Work order:
Starting at the line containing "## [FAQs](Faqs.md)" and ending at the line containing "This is the very", transcribe the listing below exactly. Keep both end lines, skip the pictures, and copy nothing else.

Data in this exercise:
↓

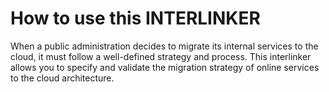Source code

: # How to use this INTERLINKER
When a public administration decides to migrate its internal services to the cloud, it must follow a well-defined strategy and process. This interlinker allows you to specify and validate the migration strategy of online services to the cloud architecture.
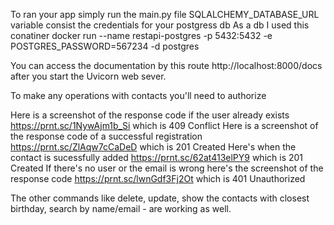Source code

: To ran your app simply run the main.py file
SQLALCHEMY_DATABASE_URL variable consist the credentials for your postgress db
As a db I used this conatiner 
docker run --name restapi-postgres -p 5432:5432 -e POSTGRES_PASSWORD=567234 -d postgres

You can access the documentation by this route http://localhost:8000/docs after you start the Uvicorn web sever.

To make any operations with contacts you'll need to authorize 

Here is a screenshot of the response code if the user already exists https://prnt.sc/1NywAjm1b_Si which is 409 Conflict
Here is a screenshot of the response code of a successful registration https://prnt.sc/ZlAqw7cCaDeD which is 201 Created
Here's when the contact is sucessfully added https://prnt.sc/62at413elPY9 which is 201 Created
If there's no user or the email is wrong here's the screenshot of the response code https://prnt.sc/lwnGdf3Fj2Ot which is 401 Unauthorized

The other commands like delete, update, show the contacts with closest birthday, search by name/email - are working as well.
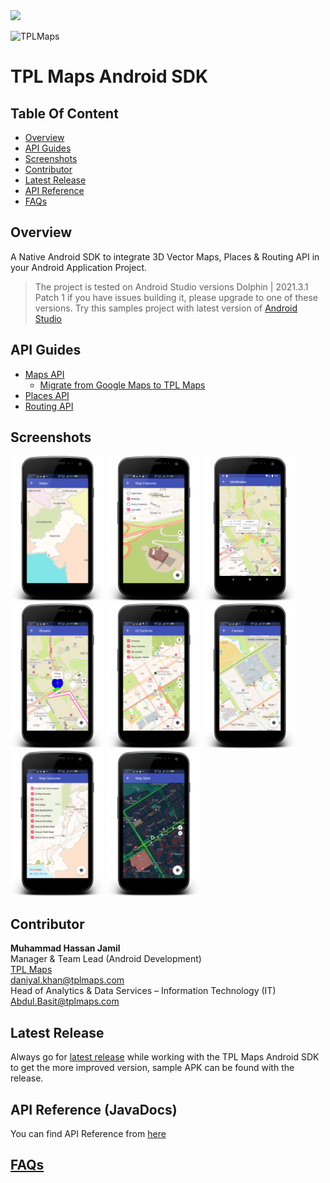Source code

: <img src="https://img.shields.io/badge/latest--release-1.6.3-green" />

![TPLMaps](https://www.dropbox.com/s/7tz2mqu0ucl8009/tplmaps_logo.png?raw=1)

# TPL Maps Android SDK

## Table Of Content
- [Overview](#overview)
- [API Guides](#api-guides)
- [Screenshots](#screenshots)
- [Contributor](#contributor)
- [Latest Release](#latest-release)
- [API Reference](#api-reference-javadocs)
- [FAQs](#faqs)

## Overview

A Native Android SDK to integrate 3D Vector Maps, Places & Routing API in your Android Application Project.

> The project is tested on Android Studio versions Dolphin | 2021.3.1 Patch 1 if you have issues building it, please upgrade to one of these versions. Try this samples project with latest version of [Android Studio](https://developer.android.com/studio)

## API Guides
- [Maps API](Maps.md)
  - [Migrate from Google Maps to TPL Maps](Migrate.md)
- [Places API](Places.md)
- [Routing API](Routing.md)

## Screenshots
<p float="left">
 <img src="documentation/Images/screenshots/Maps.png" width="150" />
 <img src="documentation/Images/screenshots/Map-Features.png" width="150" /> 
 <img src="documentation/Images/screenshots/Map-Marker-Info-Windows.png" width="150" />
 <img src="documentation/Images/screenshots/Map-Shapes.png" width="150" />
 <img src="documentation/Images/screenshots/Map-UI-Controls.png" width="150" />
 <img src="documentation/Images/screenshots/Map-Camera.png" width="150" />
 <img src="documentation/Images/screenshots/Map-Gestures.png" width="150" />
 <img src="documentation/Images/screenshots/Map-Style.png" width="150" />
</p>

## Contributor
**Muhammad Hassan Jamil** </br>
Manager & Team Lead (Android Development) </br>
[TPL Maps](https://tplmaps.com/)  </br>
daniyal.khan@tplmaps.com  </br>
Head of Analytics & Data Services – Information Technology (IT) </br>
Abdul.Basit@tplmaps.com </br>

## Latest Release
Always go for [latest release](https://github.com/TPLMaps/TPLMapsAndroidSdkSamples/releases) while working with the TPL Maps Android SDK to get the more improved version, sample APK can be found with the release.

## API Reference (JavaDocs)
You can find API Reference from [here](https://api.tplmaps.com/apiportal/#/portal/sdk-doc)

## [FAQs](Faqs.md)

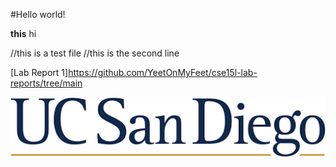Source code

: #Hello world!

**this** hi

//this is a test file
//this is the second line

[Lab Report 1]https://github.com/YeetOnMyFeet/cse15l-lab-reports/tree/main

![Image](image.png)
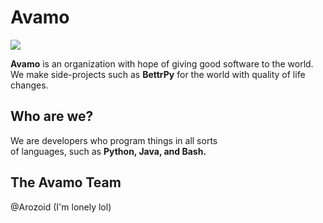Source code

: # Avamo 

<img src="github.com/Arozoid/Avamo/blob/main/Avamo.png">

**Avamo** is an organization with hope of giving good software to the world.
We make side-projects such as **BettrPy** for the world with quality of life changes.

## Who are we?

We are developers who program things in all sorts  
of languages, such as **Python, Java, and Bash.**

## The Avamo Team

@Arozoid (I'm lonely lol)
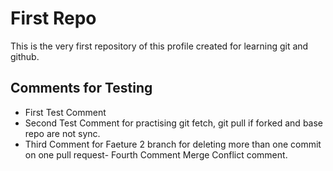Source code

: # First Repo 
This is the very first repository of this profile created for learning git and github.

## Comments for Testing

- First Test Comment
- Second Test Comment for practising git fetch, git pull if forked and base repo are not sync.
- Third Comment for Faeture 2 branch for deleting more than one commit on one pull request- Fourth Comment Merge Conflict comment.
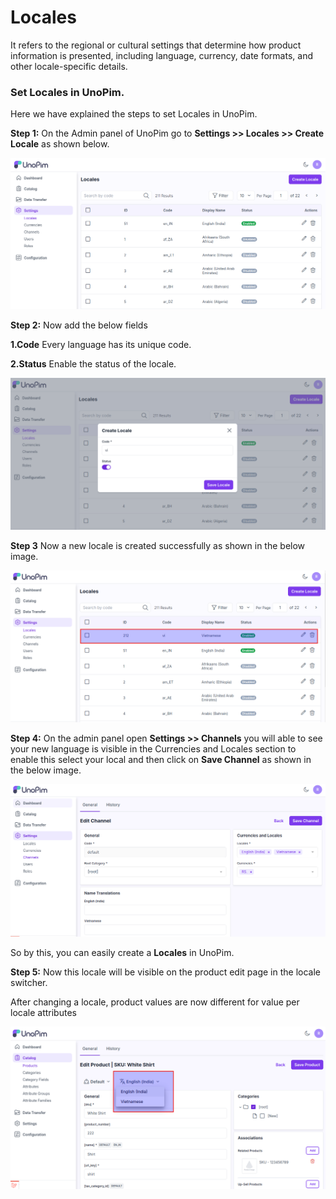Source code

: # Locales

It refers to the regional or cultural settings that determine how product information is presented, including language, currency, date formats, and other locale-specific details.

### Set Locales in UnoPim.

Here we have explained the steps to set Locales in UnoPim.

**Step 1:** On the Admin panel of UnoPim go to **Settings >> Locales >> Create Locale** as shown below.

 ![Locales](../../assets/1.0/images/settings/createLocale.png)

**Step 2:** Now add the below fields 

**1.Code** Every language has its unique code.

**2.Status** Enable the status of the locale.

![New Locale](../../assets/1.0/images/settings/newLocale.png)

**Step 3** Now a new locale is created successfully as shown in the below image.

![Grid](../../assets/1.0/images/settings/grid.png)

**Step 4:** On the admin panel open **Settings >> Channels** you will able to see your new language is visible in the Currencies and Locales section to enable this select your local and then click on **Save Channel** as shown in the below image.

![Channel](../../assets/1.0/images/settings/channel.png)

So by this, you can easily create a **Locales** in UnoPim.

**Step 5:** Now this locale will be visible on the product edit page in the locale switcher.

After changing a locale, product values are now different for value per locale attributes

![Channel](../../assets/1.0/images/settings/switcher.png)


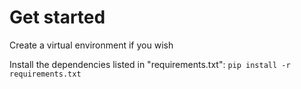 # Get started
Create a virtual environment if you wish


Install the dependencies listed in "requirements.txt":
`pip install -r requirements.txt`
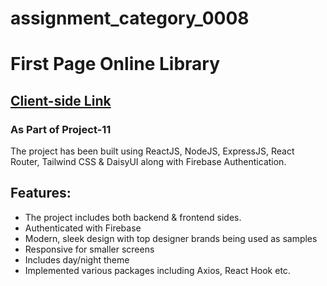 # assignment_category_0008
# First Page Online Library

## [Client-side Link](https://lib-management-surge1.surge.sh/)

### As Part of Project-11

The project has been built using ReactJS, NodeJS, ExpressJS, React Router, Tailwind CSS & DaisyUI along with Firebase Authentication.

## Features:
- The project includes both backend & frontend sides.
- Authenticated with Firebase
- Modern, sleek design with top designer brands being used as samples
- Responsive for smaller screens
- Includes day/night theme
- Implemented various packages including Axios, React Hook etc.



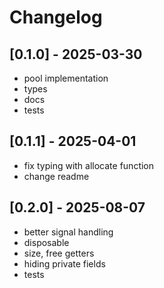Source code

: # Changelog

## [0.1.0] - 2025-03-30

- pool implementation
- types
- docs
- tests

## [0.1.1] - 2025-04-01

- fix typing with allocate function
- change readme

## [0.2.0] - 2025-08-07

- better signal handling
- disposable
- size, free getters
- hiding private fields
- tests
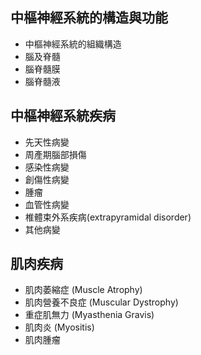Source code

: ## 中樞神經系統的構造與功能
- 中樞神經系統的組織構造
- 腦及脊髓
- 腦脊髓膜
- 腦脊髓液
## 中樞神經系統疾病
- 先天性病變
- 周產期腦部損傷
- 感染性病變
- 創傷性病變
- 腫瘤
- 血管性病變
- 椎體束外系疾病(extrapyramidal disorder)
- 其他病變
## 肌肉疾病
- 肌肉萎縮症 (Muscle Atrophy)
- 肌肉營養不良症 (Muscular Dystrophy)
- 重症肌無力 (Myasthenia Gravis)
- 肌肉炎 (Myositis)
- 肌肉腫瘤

↑

Finished task:
## [FAQs](Faqs.md)

Source code

: #Hello world!

**this** hi

//this is a test file
//this is the second line

[Lab Report 1]https://github.com/YeetOnMyFeet/cse15l-lab-reports/tree/main

![Image](image.png)
Source code

: # Avamo 

<img src="github.com/Arozoid/Avamo/blob/main/Avamo.png">

**Avamo** is an organization with hope of giving good software to the world.
We make side-projects such as **BettrPy** for the world with quality of life changes.

## Who are we?

We are developers who program things in all sorts  
of languages, such as **Python, Java, and Bash.**

## The Avamo Team

@Arozoid (I'm lonely lol)
Source code

: # First Repo 
This is the very first repository of this profile created for learning git and github.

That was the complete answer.